Throughout the last decade or so, we’ve had various hip-hop artists blur the boundaries between alternative and hip-hop, sometimes finding more fans in the alternative/rock scene than in the hip-hop scene. Most recently, The Gorillaz and Gnarls Barkley crossed these genre lines and met extreme success. Their music lied its roots in hip-hop, but with sung vocals and a more melodic take on their music, they found new ears and more people enjoyed it. DJ Shadow’s blend of trip-hop puts him in festivals like Coachella alongside bands like The Flaming Lips and The Arcade Fire. Gnarls Barkley is finally riding their wave in and their popularity is decreasing. They plan to emerge with another album that will hopefully provide tracks as catchy as Crazy, but if any other artist wanted to cash in on the fame that Gnarls Barkley received, the time is now. RJD2 and his latest album, The Third Hand, possess the melodic hip-hop that found so many other artists critical and mainstream acclaim before him.
RJD2 is the one man project of Ramble John Krohn. Much in the line of Danger Mouse, RJD2 does producing, remixing, and his own solo work, including a remix of Radiohead’s Airbag
. The Third Hand is his first album away from Def Jux Records, a left field hip hop label. Instead, he joins up with XL Recordings, the same label that released Thom Yorke’s The Eraser. XL being a more prominent label, this is the time for RJD2 to step out into the mainstream. However, he needed something that would set him apart from his growing genre of imitators.
The first noticeable aspect of the music is the absence of actual hip-hop. The influence is there, especially in the drum grooves and some of the melodies, especially noticeable in Beyond
. It starts instrumental and could easily feature a rapper at any second. Instead, it becomes sparser with synthesized staccato voices. These two voices are essentially the two parts of the song, with the former being the chorus that repeats itself with RJD2 adding vocals. These vocals make this further from hip-hop than anything he has ever done. RJD2 sings throughout the entire album. His voice is on pitch and has a unique quality about it, it holds a tune well. He double tracks himself often to create harmonies. However, he is no Cee-Lo and there is a quavering tentativeness about his voice.
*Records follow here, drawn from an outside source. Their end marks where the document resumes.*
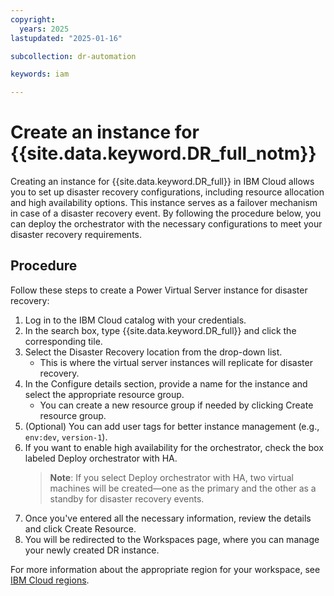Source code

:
 ```yaml
---
copyright:
  years: 2025
lastupdated: "2025-01-16"

subcollection: dr-automation

keywords: iam

---
```


# Create an instance for {{site.data.keyword.DR_full_notm}}

Creating an instance for {{site.data.keyword.DR_full}} in IBM Cloud allows you to set up disaster recovery configurations, including resource allocation and high availability options. This instance serves as a failover mechanism in case of a disaster recovery event. By following the procedure below, you can deploy the orchestrator with the necessary configurations to meet your disaster recovery requirements.

## Procedure

Follow these steps to create a Power Virtual Server instance for disaster recovery:

1. Log in to the IBM Cloud catalog with your credentials.
2. In the search box, type {{site.data.keyword.DR_full}} and click the corresponding tile.
3. Select the Disaster Recovery location from the drop-down list.
   - This is where the virtual server instances will replicate for disaster recovery.
4. In the Configure details section, provide a name for the instance and select the appropriate resource group.
   - You can create a new resource group if needed by clicking Create resource group.
5. (Optional) You can add user tags for better instance management (e.g., `env:dev`, `version-1`).
6. If you want to enable high availability for the orchestrator, check the box labeled Deploy orchestrator with HA.
   > **Note**: If you select Deploy orchestrator with HA, two virtual machines will be created—one as the primary and the other as a standby for disaster recovery events.
7. Once you've entered all the necessary information, review the details and click Create Resource.
8. You will be redirected to the Workspaces page, where you can manage your newly created DR instance.

For more information about the appropriate region for your workspace, see [IBM Cloud regions](https://cloud.ibm.com/docs/overview?topic=overview-locations).
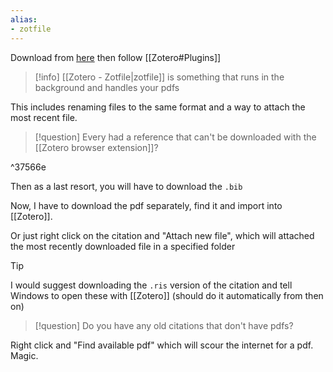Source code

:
 ```yaml
---
alias:
- zotfile
---
```


Download from [here](http://zotfile.com/) then follow [[Zotero#Plugins]]

> [!info] 
> [[Zotero - Zotfile|zotfile]] is something that runs in the background and handles your pdfs

This includes renaming files to the same format and a way to attach the most recent file.

> [!question] 
> Every had a reference that can't be downloaded with the [[Zotero browser extension]]?

^37566e

Then as a last resort, you will have to download the `.bib` 

Now, I have to download the pdf separately, find it and import into [[Zotero]].

Or just right click on the citation and "Attach new file", which will attached the most recently downloaded file in a specified folder

> [!tip] 
> I would suggest downloading the `.ris` version of the citation and tell Windows to open these with [[Zotero]] (should do it automatically from then on)

> [!question] 
> Do you have any old citations that don't have pdfs?

Right click and "Find available pdf" which will scour the internet for a pdf. Magic.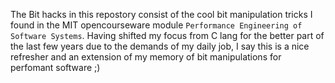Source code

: The Bit hacks in this repostory consist of the cool bit manipulation tricks I found in the MIT opencourseware module ```Performance Engineering of Software Systems```. Having shifted my focus from C lang for the better part of the last few years due to the demands of my daily job, I say this is a nice refresher and an extension of my memory of bit manipulations for perfomant software ;)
Still, there are some great tracks here. Laws of the Gods
sounds like a 21st century recreation of Eleanor Rigby, with Krohn reaching high up into his falsetto. The melody and chord progression is very simple and takes a very Lennon-esque quality about the style. You Never Had It So Good
opens the album with a beautiful and catchy arpeggio. It explodes into something that departs completely from hip-hop outside the electronic drum beat. Instead, RJD2 presents an indie-pop styled, laid-back song with catchy melodies. The catchiness of this album is really its greatest aspect. RJD2 creates poppy and fun music with The Third Hand. In the middle of the album, he delves into more complex material in some instrumentals, but he maintains the same voice from the rest of the album. Although he changes instruments and tempos often, the fun and light feel of the album never leaves and it gets tiring. Get It
switches from airy electronica to guitar-based rock on the fly. For about a minute and a half, it is interesting, but it just gets repetitive. The repetitive nature of his instrumentals is the biggest flaw, and a little more creativity on his part in the instrumentals would have brought the album up significantly.
The Third Hand is the sound of RJD2 reaching to his outer reaches and experimenting with a brand new idea and sound. His conception of melody and harmony is well above the average hip-hop artist, but the album as a whole is very flat and boring. Individual tracks have many redeeming qualities; however, this is not an album to listen to from start to finish. The Third Hand is certainly a step in a new direction for RJD2, and he creates songs that could find some success on the radio while still maintaining a musical integrity that makes it interesting to a trained ear as well.